Asymmetric Dark Matter: Theories, Signatures, and Constraints

TL;DR

Asymmetric Dark Matter (ADM) proposes a shared origin for the dark and baryon asymmetries, explaining the observed density ratio $\rho_{DM}/\rho_B \approx 5$ via a DM number excess tied to the baryon asymmetry and predicting $m_X$ in the GeV–TeV range depending on the model. The review categorizes ADM scenarios into two main mechanisms for sharing or generating asymmetries—sphaleron transfers and higher-dimension/renormalizable operators, and two broad generation pathways—cogenesis and darkogenesis—including Affleck-Dine dynamics and electroweak or spontaneous baryogenesis analogues. It further discusses how the symmetric DM component is eliminated through annihilations (with heavy mediators or dark forces), the role of hidden sectors and self-interactions, and the possibility of late-time wash-out via oscillations. The paper surveys a broad phenomenology, linking cosmological constraints (CMB), astrophysical objects (neutron stars, the Sun, white dwarfs), indirect/direct detection experiments, and collider signatures, highlighting how ADM shapes experimental strategies and where future tests may be most informative.

Abstract

We review theories of Asymmetric Dark Matter (ADM), their cosmological implications and detection. While there are many models of ADM in the literature, our review of existing models will center on highlighting the few common features and important mechanisms for generation and transfer of the matter-anti-matter asymmetry between dark and visible sectors. We also survey ADM hidden sectors, the calculation of the relic abundance for ADM, and how the DM asymmetry may be erased at late times through oscillations. We consider cosmological constraints on ADM from the cosmic microwave background, neutron stars, the Sun, and brown and white dwarves. Lastly, we review indirect and direct detection methods for ADM, collider signatures, and constraints.

Figures (12)

• Figure 1: left: $\rho_{DM}/\rho_B$ versus the DM mass to DM-number violation decoupling temperature ratio, $m_X/T_D$. This plot is designed to illustrate how Boltzmann statistics with $m_X/T_D > 1$ can suppress the DM energy density, giving rise to the observed $\rho_{DM}/\rho_B$ even for heavy DM mass. For decoupling of DM number violation at 200 GeV, the DM must be at least 2 TeV. From Buckley:2010ui. right: In the absence of a large DM density suppression from a large DM to decoupling temperature ratio, cancellations in the sphaleron conserved quantities $B-L$ and $B-3 D$ can be used to achieve the correct density. The dashed, solid and dot-dashed (red, blue, green) lines correspond to $\Omega_{DM}/\Omega_B = (1,5,25)$, with $m_X/T_D = 0.25$ and DM mass $m_X = 200$ GeV. From Kribs:2009fy.
• Figure 2: A schematic of higher dimension ADM models Kaplan:2009ag. The $x$-axis represents the inaccessibility of the sector (the visible or dark sector) and the $y$-axis its energy, with the set-up inspired by Hidden Valley models Strassler:2006im. The mediator of the higher dimension operator, ${\cal O}_D {\cal O}_{B-L}$, presents a barrier between the two sectors. At high temperatures the barrier is effectively removed though high energy interactions, allowing the $B-L$ and $D$ number to be shared between the two sectors. At low temperatures, the barrier effectively freezes in the asymmetry between the two sectors.
• Figure 3: A schematic of leptogenesis ADM models. Out-of-equilibrium and CP violating decays of a sterile neutrino into both the SM and DM sectors give rise to an asymmetry in both sectors.
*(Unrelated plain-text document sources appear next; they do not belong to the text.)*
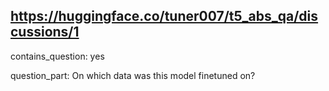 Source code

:## https://huggingface.co/tuner007/t5_abs_qa/discussions/1

contains_question: yes

question_part: On which data was this model finetuned on? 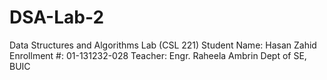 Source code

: # DSA-Lab-2
Data Structures and Algorithms Lab (CSL 221) Student Name: Hasan Zahid Enrollment #: 01-131232-028 Teacher: Engr. Raheela Ambrin Dept of SE, BUIC

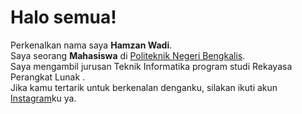 # Halo semua! 

Perkenalkan nama saya **Hamzan Wadi**.\
Saya seorang **Mahasiswa** di [Politeknik Negeri Bengkalis](http://polbeng.ac.id/).\
Saya mengambil jurusan Teknik Informatika program studi Rekayasa Perangkat Lunak .\
Jika kamu tertarik untuk berkenalan denganku, silakan ikuti akun [Instagram](https://www.instagram.com/hmzn_____/)ku ya.

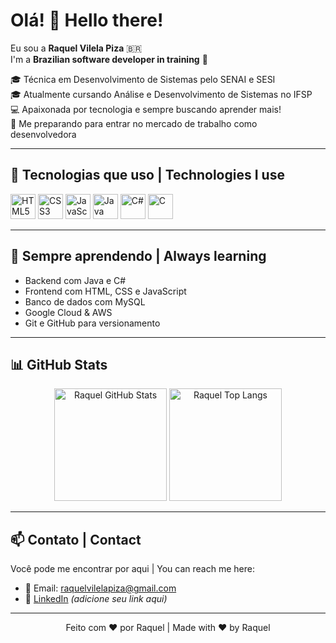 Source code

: # Olá! 👋 Hello there!

Eu sou a **Raquel Vilela Piza** 🇧🇷  
I'm a **Brazilian software developer in training** 🚀

🎓 Técnica em Desenvolvimento de Sistemas pelo SENAI e SESI  
🎓 Atualmente cursando Análise e Desenvolvimento de Sistemas no IFSP  
💻 Apaixonada por tecnologia e sempre buscando aprender mais!  
💼 Me preparando para entrar no mercado de trabalho como desenvolvedora  

---

## 🚀 Tecnologias que uso | Technologies I use

<p align="left">
  <img src="https://cdn.jsdelivr.net/gh/devicons/devicon/icons/html5/html5-original.svg" height="40" alt="HTML5" />
  <img src="https://cdn.jsdelivr.net/gh/devicons/devicon/icons/css3/css3-original.svg" height="40" alt="CSS3" />
  <img src="https://cdn.jsdelivr.net/gh/devicons/devicon/icons/javascript/javascript-original.svg" height="40" alt="JavaScript" />
  <img src="https://cdn.jsdelivr.net/gh/devicons/devicon/icons/java/java-original.svg" height="40" alt="Java" />
  <img src="https://cdn.jsdelivr.net/gh/devicons/devicon/icons/csharp/csharp-original.svg" height="40" alt="C#" />
  <img src="https://cdn.jsdelivr.net/gh/devicons/devicon/icons/c/c-original.svg" height="40" alt="C" />
</p>

---

## 🌱 Sempre aprendendo | Always learning

- Backend com Java e C#
- Frontend com HTML, CSS e JavaScript
- Banco de dados com MySQL
- Google Cloud & AWS
- Git e GitHub para versionamento

---

## 📊 GitHub Stats

<div align="center">
  <img height="180em" src="https://github-readme-stats.vercel.app/api?username=RaquelVPiza&show_icons=true&theme=dracula&locale=pt-br" alt="Raquel GitHub Stats"/>
  <img height="180em" src="https://github-readme-stats.vercel.app/api/top-langs/?username=RaquelVPiza&layout=compact&theme=dracula" alt="Raquel Top Langs"/>
</div>

---

## 📫 Contato | Contact

Você pode me encontrar por aqui | You can reach me here:

- 📧 Email: raquelvilelapiza@gmail.com
- 💼 [LinkedIn](https://www.linkedin.com) *(adicione seu link aqui)*

---

<div align="center">
  Feito com ❤️ por Raquel | Made with ❤️ by Raquel
</div>
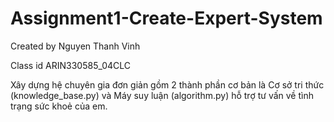 # Assignment1-Create-Expert-System

Created by Nguyen Thanh Vinh

Class id ARIN330585_04CLC

Xây dựng hệ chuyên gia đơn giản gồm 2 thành phần cơ bản là Cơ sở tri thức (knowledge_base.py) và Máy suy luận (algorithm.py) hỗ trợ tư vấn về tình trạng sức khoẻ của em. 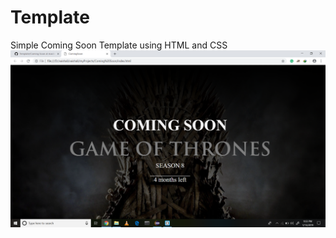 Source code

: # Template
Simple Coming Soon Template using HTML and CSS
![picture](https://github.com/vaishali1998/Template/blob/master/Screenshot%20(176).png)
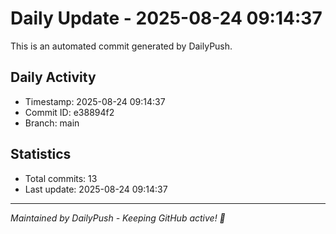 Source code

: # Daily Update - 2025-08-24 09:14:37

This is an automated commit generated by DailyPush.

## Daily Activity
- Timestamp: 2025-08-24 09:14:37
- Commit ID: e38894f2
- Branch: main

## Statistics
- Total commits: 13
- Last update: 2025-08-24 09:14:37

---
*Maintained by DailyPush - Keeping GitHub active! 🚀*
From Falkowski:2011xh.
• Figure 4: Schematic of darkogenesis models. Darkogenesis makes use of dynamics in the dark sector (with a dark Higgs and dark sphalerons) to generate a dark asymmetry that is then transferred to the baryons via a connector sector. Figure from Shelton:2010ta.
• Figure 5: Typical processes for removing the thermal symmetric (in $X$ and $\bar{X}$) abundance. $X-\bar{X}$ can annihilate to light force mediators $\phi$ (whether they be scalar or vector), or through a heavier state directly to SM $f \bar{f}$.